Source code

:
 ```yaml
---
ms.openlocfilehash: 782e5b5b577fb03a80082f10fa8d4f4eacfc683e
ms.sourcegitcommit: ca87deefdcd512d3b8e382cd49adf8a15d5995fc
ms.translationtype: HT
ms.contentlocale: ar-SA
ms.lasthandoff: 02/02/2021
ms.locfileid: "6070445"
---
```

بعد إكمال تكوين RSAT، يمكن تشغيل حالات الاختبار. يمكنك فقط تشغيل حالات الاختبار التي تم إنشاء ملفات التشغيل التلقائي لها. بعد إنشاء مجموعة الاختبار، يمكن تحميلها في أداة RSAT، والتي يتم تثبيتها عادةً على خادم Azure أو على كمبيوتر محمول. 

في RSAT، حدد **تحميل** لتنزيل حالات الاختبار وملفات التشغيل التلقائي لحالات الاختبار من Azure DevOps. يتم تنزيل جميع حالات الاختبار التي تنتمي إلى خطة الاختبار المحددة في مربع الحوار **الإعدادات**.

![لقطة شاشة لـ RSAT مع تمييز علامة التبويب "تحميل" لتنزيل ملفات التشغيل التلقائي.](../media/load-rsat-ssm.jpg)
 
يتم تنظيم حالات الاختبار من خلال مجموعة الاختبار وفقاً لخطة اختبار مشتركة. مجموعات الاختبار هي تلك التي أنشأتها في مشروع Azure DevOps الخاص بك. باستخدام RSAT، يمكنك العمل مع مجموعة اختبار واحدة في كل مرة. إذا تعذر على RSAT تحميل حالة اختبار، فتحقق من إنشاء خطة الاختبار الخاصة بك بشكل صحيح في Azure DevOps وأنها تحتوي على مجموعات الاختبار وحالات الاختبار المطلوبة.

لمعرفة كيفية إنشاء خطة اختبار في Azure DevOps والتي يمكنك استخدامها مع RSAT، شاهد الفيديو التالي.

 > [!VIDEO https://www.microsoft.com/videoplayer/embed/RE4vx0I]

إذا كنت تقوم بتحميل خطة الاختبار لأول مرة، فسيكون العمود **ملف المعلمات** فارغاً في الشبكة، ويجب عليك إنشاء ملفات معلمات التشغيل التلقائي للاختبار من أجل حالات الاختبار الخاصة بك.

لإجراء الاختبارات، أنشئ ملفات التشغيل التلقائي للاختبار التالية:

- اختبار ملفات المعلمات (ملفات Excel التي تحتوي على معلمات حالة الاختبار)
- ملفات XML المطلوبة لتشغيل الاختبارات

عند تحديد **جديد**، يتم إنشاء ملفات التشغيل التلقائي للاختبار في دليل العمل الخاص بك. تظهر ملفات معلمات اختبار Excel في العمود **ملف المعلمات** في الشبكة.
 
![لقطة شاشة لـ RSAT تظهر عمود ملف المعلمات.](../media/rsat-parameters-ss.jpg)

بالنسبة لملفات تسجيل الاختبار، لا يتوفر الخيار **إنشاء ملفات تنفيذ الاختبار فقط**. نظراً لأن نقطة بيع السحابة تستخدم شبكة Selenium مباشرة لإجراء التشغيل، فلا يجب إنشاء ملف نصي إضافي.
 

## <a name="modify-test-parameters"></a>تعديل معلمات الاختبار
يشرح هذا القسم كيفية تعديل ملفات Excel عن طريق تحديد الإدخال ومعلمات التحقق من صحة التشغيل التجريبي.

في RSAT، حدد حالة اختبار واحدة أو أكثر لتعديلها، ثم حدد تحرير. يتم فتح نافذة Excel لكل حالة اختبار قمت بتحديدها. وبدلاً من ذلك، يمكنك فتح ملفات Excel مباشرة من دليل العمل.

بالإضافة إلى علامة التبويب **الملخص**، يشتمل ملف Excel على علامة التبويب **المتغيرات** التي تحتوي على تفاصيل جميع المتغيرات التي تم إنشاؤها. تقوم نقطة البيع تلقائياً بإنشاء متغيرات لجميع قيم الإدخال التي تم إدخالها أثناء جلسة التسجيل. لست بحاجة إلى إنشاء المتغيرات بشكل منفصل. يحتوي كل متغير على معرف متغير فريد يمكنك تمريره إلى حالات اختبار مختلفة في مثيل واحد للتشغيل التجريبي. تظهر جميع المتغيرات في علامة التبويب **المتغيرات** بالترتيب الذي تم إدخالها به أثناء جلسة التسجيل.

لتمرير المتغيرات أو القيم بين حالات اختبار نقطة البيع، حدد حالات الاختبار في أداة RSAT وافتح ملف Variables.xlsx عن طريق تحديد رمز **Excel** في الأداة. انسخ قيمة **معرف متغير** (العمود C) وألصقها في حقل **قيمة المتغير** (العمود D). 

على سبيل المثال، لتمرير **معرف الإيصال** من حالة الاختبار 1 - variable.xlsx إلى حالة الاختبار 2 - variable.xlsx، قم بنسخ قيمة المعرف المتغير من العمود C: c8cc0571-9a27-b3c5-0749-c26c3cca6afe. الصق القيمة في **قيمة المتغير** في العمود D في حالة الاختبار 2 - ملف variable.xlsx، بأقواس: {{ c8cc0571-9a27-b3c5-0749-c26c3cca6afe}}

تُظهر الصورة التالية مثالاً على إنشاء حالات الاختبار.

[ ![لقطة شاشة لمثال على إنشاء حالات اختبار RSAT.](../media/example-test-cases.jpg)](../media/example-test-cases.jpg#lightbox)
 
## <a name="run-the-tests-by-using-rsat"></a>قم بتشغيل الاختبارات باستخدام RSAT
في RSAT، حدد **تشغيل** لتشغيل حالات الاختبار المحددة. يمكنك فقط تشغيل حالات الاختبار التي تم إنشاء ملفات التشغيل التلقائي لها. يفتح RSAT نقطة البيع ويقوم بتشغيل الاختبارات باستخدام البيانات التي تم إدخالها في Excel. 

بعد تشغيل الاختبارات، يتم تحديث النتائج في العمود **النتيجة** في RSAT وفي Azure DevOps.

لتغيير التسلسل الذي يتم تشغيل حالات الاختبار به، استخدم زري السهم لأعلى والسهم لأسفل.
____________
▸ What is expected: Reproduce exactly the stretch of the material above that starts at the line with "لمعرفة كيفية إنشاء" and ends at the line with "في RSAT، حدد حالة", both included, and nothing else.

▸ Task response:
لمعرفة كيفية إنشاء خطة اختبار في Azure DevOps والتي يمكنك استخدامها مع RSAT، شاهد الفيديو التالي.

 > [!VIDEO https://www.microsoft.com/videoplayer/embed/RE4vx0I]

إذا كنت تقوم بتحميل خطة الاختبار لأول مرة، فسيكون العمود **ملف المعلمات** فارغاً في الشبكة، ويجب عليك إنشاء ملفات معلمات التشغيل التلقائي للاختبار من أجل حالات الاختبار الخاصة بك.

لإجراء الاختبارات، أنشئ ملفات التشغيل التلقائي للاختبار التالية:

- اختبار ملفات المعلمات (ملفات Excel التي تحتوي على معلمات حالة الاختبار)
- ملفات XML المطلوبة لتشغيل الاختبارات

عند تحديد **جديد**، يتم إنشاء ملفات التشغيل التلقائي للاختبار في دليل العمل الخاص بك. تظهر ملفات معلمات اختبار Excel في العمود **ملف المعلمات** في الشبكة.
 
![لقطة شاشة لـ RSAT تظهر عمود ملف المعلمات.](../media/rsat-parameters-ss.jpg)

بالنسبة لملفات تسجيل الاختبار، لا يتوفر الخيار **إنشاء ملفات تنفيذ الاختبار فقط**. نظراً لأن نقطة بيع السحابة تستخدم شبكة Selenium مباشرة لإجراء التشغيل، فلا يجب إنشاء ملف نصي إضافي.
 

## <a name="modify-test-parameters"></a>تعديل معلمات الاختبار
يشرح هذا القسم كيفية تعديل ملفات Excel عن طريق تحديد الإدخال ومعلمات التحقق من صحة التشغيل التجريبي.

في RSAT، حدد حالة اختبار واحدة أو أكثر لتعديلها، ثم حدد تحرير. يتم فتح نافذة Excel لكل حالة اختبار قمت بتحديدها. وبدلاً من ذلك، يمكنك فتح ملفات Excel مباشرة من دليل العمل.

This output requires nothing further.